Refinery compressor receives improvement boost08 June 2015

Rotor assembly on 4MW compressor Rotor assembly on 4MW compressor

A new rotor assembly on a 4MW compressor at a German refinery has provided significant improvements in efficiency

Large centrifugal impeller compressors are commonplace throughout the petrochemical sector, where they usually operate on a continuous duty basis. When a scheduled maintenance task at a refinery in Germany revealed the need for a new rotor assembly, working with specialists from Sulzer enabled the team responsible to improve the design and performance of the compressor without further interruption to service.

The project started when the maintenance engineers were completing a rotor change on a 4MW centrifugal compressor as part of a routine maintenance program. Once the rotor had been removed from service, a visual inspection showed damage to the impeller blades, with both cracks and heavy erosion in evidence.

Previous to the rotor being changed, issues had also been raised with the performance of the inter-coolers on each stage of the four stage compressor, which were becoming less efficient. With the original compressor having been built in the 1970's, the inter-coolers had reached the end of their design life and were due for replacement. A set of new, more efficient inter-coolers had therefore been purchased and were ready for installation.

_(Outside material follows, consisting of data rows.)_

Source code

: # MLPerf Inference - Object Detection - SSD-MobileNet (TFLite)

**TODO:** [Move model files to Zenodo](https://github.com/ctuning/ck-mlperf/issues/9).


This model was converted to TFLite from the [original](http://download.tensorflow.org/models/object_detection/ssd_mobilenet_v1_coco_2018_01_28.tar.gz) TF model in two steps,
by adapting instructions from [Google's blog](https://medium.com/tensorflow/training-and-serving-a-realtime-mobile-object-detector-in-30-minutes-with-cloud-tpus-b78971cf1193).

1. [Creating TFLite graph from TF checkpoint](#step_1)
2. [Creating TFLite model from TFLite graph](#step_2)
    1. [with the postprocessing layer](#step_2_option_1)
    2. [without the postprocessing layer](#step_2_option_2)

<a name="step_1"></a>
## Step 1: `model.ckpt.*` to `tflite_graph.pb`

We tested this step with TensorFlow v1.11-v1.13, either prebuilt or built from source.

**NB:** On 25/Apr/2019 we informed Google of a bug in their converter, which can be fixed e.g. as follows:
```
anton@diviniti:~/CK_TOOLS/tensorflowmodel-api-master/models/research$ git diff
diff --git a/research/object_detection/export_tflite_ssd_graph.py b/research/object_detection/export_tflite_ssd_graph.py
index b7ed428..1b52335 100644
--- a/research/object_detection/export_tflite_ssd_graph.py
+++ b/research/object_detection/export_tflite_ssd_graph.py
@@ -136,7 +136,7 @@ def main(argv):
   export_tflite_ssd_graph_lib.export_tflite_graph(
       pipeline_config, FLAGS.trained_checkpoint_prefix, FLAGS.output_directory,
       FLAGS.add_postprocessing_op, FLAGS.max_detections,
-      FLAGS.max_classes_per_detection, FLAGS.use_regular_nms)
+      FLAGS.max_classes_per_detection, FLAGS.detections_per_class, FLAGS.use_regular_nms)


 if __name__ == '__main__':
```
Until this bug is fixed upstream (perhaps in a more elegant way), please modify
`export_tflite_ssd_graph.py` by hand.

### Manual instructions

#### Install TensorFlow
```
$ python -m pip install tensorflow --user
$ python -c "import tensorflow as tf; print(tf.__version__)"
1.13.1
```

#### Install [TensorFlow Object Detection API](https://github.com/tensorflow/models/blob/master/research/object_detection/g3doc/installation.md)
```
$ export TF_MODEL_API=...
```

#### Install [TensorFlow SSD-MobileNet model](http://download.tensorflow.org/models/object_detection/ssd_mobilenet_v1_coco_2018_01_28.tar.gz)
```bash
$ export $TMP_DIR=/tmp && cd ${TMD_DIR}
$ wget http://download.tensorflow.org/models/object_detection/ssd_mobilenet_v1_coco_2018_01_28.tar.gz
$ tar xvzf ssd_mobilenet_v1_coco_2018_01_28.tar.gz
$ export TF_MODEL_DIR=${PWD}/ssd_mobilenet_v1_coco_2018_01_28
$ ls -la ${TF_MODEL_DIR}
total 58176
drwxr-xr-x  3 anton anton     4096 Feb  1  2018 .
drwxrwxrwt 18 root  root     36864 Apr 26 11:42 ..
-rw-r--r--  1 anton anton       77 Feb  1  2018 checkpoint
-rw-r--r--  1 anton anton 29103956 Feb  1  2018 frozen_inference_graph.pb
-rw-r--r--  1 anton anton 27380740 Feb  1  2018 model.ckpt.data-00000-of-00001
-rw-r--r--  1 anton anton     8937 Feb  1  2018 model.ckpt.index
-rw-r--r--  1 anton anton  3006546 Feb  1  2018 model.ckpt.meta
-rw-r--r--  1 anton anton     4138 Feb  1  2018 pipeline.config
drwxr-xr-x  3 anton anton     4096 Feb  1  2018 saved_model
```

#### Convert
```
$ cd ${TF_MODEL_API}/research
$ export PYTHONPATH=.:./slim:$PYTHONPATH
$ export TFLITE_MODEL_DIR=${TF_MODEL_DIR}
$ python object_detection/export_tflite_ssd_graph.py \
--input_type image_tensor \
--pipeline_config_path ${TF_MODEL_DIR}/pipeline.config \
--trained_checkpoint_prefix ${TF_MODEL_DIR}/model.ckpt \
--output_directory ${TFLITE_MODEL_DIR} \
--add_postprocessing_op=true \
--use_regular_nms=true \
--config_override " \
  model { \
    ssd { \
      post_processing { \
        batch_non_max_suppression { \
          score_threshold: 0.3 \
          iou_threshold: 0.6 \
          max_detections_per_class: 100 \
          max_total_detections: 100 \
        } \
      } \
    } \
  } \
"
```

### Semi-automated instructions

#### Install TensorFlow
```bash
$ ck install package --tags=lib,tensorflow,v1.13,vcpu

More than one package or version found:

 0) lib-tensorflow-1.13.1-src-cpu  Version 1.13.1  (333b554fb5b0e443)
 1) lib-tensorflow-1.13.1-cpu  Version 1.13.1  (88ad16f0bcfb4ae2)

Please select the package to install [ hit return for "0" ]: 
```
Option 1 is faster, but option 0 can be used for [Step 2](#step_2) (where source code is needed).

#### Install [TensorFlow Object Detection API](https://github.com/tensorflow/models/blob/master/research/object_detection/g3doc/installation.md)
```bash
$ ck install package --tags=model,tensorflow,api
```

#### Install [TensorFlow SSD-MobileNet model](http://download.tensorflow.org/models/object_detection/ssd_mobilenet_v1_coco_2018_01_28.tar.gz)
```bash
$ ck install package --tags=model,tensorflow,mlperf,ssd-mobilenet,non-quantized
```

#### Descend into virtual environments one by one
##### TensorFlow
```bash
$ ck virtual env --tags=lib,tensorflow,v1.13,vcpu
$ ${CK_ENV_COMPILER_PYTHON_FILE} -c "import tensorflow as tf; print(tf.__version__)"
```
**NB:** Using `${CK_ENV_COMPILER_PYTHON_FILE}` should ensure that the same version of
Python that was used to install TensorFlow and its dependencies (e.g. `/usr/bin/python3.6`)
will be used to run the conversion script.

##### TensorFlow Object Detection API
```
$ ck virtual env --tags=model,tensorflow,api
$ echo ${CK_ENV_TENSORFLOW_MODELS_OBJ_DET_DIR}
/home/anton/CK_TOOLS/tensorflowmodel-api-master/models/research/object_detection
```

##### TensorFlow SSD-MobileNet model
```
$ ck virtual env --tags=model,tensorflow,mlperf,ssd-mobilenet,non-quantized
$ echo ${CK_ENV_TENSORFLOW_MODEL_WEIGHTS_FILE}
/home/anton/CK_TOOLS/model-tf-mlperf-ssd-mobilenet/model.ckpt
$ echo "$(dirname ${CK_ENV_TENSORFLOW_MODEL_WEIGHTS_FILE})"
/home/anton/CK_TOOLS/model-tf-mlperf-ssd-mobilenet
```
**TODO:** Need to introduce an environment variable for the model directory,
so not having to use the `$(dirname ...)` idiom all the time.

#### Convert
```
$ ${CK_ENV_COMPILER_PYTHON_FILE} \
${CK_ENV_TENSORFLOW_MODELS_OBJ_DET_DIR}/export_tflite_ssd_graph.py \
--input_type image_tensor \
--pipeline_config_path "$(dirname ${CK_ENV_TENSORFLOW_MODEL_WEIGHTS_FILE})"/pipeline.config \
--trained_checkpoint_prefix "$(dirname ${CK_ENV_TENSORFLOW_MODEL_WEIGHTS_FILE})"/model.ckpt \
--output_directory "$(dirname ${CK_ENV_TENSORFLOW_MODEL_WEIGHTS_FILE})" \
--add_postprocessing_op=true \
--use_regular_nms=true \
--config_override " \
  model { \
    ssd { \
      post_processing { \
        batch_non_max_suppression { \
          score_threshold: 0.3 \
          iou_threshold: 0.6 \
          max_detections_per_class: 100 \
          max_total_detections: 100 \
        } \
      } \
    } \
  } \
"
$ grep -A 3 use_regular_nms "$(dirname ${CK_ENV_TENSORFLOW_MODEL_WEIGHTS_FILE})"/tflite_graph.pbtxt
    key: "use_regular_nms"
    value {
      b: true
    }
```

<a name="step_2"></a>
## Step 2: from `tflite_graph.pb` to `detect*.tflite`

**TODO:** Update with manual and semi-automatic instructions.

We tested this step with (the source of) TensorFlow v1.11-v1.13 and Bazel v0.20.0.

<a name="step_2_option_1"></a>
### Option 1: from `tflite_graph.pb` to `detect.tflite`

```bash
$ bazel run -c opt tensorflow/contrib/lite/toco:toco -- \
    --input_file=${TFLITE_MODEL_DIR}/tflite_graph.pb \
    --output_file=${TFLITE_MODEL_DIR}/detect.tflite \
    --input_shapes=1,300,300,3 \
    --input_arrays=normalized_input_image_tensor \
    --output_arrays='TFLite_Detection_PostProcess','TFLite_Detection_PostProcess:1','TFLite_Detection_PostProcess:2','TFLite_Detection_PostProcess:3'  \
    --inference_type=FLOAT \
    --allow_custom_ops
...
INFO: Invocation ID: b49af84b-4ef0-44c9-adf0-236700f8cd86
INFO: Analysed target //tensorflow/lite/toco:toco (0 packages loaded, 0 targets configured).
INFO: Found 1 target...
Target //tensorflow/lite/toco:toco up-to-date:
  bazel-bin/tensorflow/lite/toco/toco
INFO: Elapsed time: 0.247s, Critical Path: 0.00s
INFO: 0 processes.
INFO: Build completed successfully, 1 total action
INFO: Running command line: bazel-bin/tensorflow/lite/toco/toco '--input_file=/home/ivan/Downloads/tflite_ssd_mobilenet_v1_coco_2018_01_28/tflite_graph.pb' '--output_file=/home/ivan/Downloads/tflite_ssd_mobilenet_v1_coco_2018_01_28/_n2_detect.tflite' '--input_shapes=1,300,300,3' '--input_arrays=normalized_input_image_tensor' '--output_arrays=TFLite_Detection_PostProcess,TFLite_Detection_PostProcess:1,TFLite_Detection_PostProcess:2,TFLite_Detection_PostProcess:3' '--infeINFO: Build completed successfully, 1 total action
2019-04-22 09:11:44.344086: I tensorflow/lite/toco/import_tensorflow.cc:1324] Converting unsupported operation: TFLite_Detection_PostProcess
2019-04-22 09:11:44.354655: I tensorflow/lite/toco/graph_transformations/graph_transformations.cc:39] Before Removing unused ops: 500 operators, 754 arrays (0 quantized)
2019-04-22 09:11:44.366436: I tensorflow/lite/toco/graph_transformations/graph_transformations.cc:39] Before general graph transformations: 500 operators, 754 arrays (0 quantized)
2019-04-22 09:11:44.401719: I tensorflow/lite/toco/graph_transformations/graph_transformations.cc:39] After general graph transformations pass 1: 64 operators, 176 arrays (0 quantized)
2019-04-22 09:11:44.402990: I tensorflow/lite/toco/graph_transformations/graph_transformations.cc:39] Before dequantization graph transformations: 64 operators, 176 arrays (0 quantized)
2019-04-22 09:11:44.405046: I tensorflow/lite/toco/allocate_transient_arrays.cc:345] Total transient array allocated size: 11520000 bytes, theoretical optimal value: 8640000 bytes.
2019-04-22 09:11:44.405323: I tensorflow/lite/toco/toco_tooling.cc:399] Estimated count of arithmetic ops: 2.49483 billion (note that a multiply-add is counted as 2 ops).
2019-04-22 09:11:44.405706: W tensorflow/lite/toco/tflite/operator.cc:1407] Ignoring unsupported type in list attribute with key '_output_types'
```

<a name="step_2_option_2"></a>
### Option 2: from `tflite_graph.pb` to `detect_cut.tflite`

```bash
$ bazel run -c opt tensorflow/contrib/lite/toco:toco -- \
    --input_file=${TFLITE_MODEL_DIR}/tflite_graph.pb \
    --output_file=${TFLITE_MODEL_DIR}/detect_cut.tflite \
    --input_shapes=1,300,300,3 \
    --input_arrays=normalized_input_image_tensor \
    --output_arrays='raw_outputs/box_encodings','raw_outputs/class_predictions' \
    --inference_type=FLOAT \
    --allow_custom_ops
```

The project was divided into two tasks: the repair of the rotor and the investigation into design improvements that could increase performance and efficiency. By selecting Sulzer, the client gained access to the extensive knowledge and expertise of its engineers with the Rotterdam Service Centre providing specialist skills for compressors. The project was managed by the Jänschwalde Service Centre to provide the client with coordinated feedback and progress reports.

The most obvious hurdle to improving the design of the rotor was the lack of access to the stationary section of the compressor, since it was still in operation with the replacement rotor inside. The first task was to recreate the compressor, in its current configuration, as a 3D model and to use the latest software to generate a performance chart for the complete compressor, including the existing inter-coolers. The data generated from this model was then compared to the actual data from the compressor itself. In this way the model could be refined to ensure that the correct working parameters were being used.

Once the accuracy of the model was confirmed it was then possible to introduce design improvements to the impellers, the labyrinth seals, the inter-coolers, the bearings and the shaft itself. Each design change was simulated and evaluated in order to compare the performance of the alternative designs.

Since the impellers were already damaged, they would have to be replaced but modern design and manufacturing techniques would allow for much higher efficiency components to be installed that would also utilise the additional capacity of the new inter-coolers. Modifications to the vane geometry would ensure the optimum inlet flow angle which would also improve the mass flow rate (MFR).

Further improvements were also evaluated for the labyrinth seals, where the introduction of a polymer material would allow the seal clearance to be reduced which would reduce losses from the compressor. Each modification was assessed for its benefit to the performance of the compressor before being presented to the client.

The evaluations showed the most significant performance improvements would be as a result of optimizing the four impeller stages and installing the new coolers which would result in a 20% increase in MFR. Of this only 2-3% of improvement would be as a result of changing the inter-coolers, the majority came from redesigning the impellers. An additional 3-4% could also be gained through changing the labyrinth seal material and improving the clearances.